"""

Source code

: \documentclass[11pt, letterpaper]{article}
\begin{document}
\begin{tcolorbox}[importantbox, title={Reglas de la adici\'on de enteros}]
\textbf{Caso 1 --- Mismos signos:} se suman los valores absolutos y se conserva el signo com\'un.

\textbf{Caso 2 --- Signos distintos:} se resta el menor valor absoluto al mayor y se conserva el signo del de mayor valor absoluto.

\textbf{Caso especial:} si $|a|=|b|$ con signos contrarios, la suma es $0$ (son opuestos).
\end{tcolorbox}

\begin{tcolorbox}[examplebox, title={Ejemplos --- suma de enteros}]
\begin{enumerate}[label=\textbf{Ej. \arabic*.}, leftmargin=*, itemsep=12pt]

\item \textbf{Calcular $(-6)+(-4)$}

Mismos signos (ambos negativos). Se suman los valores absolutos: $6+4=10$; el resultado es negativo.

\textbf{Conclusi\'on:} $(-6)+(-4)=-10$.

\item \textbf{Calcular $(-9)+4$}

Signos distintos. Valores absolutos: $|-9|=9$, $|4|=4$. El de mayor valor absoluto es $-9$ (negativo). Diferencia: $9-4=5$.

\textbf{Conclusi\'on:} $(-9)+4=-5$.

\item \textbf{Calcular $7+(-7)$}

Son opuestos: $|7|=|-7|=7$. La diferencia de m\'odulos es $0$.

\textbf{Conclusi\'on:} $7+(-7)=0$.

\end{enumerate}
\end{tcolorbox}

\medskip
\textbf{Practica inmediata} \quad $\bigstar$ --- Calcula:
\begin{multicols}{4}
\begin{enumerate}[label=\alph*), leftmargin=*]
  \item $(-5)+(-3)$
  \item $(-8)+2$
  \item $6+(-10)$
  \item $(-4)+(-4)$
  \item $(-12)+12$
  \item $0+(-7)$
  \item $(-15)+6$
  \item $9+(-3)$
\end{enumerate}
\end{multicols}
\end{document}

"""

> [EXERCISE]
Every line above in which the word "enumerate" occurs needs to be copied.

> [TASK ANSWER]
\begin{enumerate}[label=\textbf{Ej. \arabic*.}, leftmargin=*, itemsep=12pt]
\end{enumerate}
\begin{enumerate}[label=\alph*), leftmargin=*]
\end{enumerate}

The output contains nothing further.